This looks quite interesting (though maybe not useful):

Commented:
Commented:
byte []a=new byte[2];
a[0]=10;
a[1]=0;
BigInteger bi=new BigInteger(""+a[0]);
String str=bi.toString(2);
int len=str.length();
for(int i=1;i<=8-len;i++)
{
str="0"+str;
}

bi=new BigInteger(""+a[1]);
String str1=bi.toString(2);
len=str1.length();
for(int i=1;i<=8-len;i++)
{
str1="0"+str1;
}

str=str+str1;  //binary value of 2 bytes as a string.

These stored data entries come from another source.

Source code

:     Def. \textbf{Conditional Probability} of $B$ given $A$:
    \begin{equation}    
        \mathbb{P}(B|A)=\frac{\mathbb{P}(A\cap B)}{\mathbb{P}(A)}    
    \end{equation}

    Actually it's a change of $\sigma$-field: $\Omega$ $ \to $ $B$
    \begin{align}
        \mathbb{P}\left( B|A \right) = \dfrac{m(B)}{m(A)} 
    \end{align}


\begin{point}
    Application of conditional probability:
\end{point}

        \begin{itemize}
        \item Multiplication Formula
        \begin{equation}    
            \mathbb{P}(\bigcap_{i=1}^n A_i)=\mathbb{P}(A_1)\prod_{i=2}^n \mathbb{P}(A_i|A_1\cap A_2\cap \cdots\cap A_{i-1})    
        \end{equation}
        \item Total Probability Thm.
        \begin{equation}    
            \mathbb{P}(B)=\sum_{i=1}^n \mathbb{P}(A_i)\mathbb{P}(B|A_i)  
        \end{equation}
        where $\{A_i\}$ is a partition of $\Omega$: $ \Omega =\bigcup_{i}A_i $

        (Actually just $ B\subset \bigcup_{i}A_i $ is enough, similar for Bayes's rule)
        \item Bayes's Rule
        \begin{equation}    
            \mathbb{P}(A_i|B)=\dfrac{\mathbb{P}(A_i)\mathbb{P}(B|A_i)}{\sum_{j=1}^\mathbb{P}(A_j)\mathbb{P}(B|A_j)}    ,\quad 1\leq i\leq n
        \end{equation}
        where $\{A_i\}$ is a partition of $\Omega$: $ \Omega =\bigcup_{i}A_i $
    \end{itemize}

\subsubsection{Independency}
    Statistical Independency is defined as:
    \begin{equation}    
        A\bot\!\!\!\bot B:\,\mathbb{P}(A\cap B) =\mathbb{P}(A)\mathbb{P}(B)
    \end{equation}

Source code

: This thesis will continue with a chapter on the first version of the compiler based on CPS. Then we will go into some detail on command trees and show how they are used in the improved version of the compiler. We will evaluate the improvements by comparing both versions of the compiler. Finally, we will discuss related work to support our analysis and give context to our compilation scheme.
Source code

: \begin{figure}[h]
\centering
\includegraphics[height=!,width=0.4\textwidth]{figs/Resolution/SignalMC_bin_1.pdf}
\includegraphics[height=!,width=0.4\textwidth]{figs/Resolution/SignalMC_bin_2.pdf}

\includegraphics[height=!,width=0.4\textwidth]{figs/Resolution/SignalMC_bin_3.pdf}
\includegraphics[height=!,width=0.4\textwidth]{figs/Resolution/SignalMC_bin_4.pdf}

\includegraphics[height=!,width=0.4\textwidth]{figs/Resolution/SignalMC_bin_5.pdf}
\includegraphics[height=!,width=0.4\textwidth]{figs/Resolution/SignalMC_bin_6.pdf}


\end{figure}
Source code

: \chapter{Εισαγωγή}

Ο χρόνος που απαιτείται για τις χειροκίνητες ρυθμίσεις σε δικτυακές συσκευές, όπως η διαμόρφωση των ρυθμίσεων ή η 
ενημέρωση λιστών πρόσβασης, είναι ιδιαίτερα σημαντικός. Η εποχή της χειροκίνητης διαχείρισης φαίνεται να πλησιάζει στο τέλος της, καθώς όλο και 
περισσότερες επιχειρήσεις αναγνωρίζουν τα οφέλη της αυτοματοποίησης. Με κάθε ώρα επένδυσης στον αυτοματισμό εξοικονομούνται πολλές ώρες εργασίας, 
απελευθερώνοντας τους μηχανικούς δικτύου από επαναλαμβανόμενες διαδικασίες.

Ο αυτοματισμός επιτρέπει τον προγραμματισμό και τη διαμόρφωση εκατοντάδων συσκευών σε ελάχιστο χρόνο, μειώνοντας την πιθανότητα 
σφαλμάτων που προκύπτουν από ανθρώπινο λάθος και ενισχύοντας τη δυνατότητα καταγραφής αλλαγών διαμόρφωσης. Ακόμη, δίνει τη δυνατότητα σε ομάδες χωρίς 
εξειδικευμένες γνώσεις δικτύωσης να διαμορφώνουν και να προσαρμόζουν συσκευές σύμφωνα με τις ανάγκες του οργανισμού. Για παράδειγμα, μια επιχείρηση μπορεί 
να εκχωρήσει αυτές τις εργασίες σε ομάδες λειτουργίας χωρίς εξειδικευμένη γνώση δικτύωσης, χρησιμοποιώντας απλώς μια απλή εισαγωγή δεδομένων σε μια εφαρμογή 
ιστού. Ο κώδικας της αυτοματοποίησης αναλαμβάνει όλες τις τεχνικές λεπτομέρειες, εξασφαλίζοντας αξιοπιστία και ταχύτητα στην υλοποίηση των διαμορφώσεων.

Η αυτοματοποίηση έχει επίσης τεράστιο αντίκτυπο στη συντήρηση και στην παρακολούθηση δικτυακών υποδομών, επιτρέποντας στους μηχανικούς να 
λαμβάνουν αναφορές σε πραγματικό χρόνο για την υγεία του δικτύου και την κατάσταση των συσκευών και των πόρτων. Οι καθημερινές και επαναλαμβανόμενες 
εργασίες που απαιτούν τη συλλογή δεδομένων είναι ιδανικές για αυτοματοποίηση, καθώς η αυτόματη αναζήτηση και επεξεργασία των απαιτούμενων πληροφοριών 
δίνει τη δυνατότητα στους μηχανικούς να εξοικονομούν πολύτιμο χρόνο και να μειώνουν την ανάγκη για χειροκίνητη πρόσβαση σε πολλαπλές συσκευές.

You need to covert it into integer again

Is this what you are expecting?

Author Commented:
Thanks TimYates and vk33
TimYates, I used your code in my program, fortunately, I got the double array, something like that:
46335.0
46567.0
63423.0
61266.0
11264.0
and a lot of
17432.0
17645.0
17634.0
17***.0
a lot of 17***.0 in the end of double array
........

that's wonderful,  but I have another question, there is no negative value,,, if  I have to plot them, maybe  I will fall into trouble,
can u say something about it , if you have time

thanks ,,,,,,,,,,,
Roy
Author Commented:
thanks again , TimYates
thank you very much indeed, thanks
Commented:
> there is no negative value,,, if  I have to plot them, maybe  I will fall into trouble,

Hmmm...yeah...maybe...it depends how your bytes are representing the data...

You could do:

doubleArr = new double[ numBytes / 2 ] ;
for( int i = 0 ; i < numBytes / 2 ; i++ )
{
byte a = byteArr[ ( i * 2 ) ] ;
byte b = byteArr[ ( i * 2 ) + 1 ] ;
boolean negative = a < 0 || b < 0 ;
int byteA = (int)( a & 0xFF );
int byteB = (int)( b & 0xFF ) ;

if( audioInputStream.getFormat().isBigEndian() )
doubleArr[ i ] = ( byteA ) | ( byteB << 8 ) ; // big endian
else
doubleArr[ i ] = ( byteB ) | ( byteA << 8 ) ; // little endian
if( negative )
doubleArr[ i ] *= -1 ;
}

But that may make no sense....as I say, it really depends on what your byte array is representing, and how it is representing it...

play around with how the bytes are put together, bsampieri's code that you posted at the start deals with negative values differently to mine...  maybe his is the correct way (0x100 instead of & 0xFF)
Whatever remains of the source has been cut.